Thursday, September 6, 2018
The Girls
It took me 3 days to finish this one.
It was a great story, wonderfully told and the plot kept me hanging on for more.
It's based upon the Charles Manson murders, also known as the Tate-La Bianca murders, but this is never straightforwardly said.
I loosely know what happened with Roman Polanski's pregnant wife, that the resemblance (with a few alterations) is striking.
The back of the cover told me it was set in California, the summer of 1969, it was about a young girl who gets enthralled by a charismatic commune leader and the flock of girls surrounding her. There's already a mention of a violent end to this summer, to peak one's interest.
It was enough for me to buy this book and I haven't regretted it.
I've read other reviews, in which Emma Cline's writing style is being criticized as too much embellished which might hurt the story if that bothers the reader. I read my version in Dutch and I think that the translator has done a very good job. The stylish phrases are a part of the story it wants to tell, its languid language portrays the emotion of that summer of '69.
Other reviewers claim it doesn't live up to the hype it created, but since that hype never reached Belgium as far as I'm aware, I'm just glad I missed it (I'm biased about hyped books) and that it got just hyped enough for it to be translated so quickly. Not that I mind reading it in English, but I think I would've never accidentally stumbled upon this gem.
In my opinion this novel got the whole package.
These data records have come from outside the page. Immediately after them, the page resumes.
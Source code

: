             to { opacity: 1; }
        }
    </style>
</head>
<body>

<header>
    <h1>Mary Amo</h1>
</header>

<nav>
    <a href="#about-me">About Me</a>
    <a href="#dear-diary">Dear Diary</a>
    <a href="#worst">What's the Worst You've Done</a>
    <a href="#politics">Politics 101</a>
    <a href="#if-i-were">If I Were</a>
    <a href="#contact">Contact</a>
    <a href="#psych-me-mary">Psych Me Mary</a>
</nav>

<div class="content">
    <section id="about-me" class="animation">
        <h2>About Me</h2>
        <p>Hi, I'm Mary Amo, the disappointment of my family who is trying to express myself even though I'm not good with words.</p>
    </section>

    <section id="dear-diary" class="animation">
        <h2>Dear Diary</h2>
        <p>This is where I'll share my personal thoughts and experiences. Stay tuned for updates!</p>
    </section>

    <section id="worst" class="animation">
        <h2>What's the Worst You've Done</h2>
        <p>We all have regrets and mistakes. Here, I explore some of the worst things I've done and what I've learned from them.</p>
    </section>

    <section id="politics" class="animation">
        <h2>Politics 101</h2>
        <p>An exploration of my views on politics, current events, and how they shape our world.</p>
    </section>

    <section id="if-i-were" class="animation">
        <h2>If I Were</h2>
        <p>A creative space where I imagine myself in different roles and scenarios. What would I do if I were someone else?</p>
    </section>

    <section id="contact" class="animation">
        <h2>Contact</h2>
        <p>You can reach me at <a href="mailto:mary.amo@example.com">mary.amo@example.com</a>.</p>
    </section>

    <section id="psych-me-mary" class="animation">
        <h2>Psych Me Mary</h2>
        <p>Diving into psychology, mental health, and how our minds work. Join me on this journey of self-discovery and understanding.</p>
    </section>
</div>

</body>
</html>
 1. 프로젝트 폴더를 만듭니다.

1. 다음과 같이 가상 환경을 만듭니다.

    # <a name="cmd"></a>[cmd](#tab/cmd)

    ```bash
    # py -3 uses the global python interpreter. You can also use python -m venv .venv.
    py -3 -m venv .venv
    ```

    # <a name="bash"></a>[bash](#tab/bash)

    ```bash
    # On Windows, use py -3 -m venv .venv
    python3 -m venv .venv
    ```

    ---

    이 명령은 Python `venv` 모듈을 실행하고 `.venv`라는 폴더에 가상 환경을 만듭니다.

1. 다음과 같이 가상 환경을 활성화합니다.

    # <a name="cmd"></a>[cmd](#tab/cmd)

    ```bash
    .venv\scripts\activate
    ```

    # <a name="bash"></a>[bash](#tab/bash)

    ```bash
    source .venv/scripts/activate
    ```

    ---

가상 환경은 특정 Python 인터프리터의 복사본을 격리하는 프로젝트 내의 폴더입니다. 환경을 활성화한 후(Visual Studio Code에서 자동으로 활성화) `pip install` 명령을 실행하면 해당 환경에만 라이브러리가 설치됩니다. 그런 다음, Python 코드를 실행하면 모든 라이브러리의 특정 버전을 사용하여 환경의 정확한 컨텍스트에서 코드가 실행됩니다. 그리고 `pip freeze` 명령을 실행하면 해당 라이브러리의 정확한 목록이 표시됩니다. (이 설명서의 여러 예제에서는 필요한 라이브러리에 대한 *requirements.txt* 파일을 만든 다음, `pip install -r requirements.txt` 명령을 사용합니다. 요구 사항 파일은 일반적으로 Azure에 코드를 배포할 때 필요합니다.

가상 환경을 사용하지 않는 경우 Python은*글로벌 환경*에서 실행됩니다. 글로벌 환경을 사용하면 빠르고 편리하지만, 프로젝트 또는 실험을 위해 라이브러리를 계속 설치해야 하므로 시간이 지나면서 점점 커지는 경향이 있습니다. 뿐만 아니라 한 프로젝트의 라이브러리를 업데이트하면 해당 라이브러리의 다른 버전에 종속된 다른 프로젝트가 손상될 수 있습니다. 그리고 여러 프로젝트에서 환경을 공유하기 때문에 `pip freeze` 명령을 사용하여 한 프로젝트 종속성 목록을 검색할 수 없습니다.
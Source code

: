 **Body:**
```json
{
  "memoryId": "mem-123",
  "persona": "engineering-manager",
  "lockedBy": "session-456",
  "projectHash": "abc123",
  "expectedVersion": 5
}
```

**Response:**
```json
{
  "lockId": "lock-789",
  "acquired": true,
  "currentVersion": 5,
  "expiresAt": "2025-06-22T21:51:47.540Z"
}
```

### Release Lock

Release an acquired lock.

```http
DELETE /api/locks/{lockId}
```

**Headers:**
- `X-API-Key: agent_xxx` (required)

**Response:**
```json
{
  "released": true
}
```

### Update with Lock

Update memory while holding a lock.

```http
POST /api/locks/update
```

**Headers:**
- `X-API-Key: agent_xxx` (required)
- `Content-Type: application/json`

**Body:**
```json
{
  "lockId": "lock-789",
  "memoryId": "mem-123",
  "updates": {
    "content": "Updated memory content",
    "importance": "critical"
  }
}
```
The cover art was amazing. It got my attention right away and while it waited patiently in my book case I couldn't help being continuously intrigued by what the back cover promised. The fact that it spend but a few measly months on that shelf, before I finally picked this one up.. at the end of what has been a very hot summer indeed, paints the picture what kind of pull this book had on me.
(I've got books on there for more than a decade long that still remain untouched to this day).
When I thus picked this one as my next read I didn't believe I would've read halfway through on my first night. I'll admit.. it was an evening that lend itself remarkably well for a readathon. My husband had its own project, so no bother there ^^. Great music..
and a story that pulls you in and doesn't let go.
I was amazed at how well I could relate to this girl, Evie Boyd. The alienation with her family, the constant struggle to be someone she thinks others will approve, the ill way of behaving to get male attention, it's so familiar in a way, albeit that in the spirit of the 60's it was all just a bit more hot and a bit more sexy. Her side of the story is told from its own naive viewpoint. It's basically a love story, without the one falling in love knowing its love she feels and with the object of her love taking advantage of that emotion.
It may not be physical love she's after, although its a subject that's lightly touched in her story, but nevertheless her judgment is clouded in a way that doesn't leave any room for another explanation. Call it Stockholm Syndrome, but she's never held against her will. Evie initiates the first contact and up until the end the object of her attention (if this was a regular romantic story, I'd say desire, but that's not the right term here) doesn't leave her mind. It's her first crush, only heightened by a summer in which everything seemed possible, where no boundaries existed.
Nevertheless the story doesn't stop with the summer of '69. It gives a glimpse into the current life of Evie, where she still struggles to live by her own set of rules and has to continuously alter them slightly to fit into what others think is possible. She's still unable to stop whatever gets unwelcome situations flow.
This is made clear when she's suddenly surprised in the house she's temporarily staying in by the owner's son and his girlfriend. They test her boundaries, knowing what happened in '69. The girlfriend must have reminded her of herself, even if this is never plainly stated and she tries to turn herself into a mother figure for her, which eventually backfires.
The feeling I was left with in the end, was that what you start with is what you get in the end. The what if's never truly go away and the answer you give yourself on these questions may turn more true in nature as you grow older, but with truth comes darkness as well.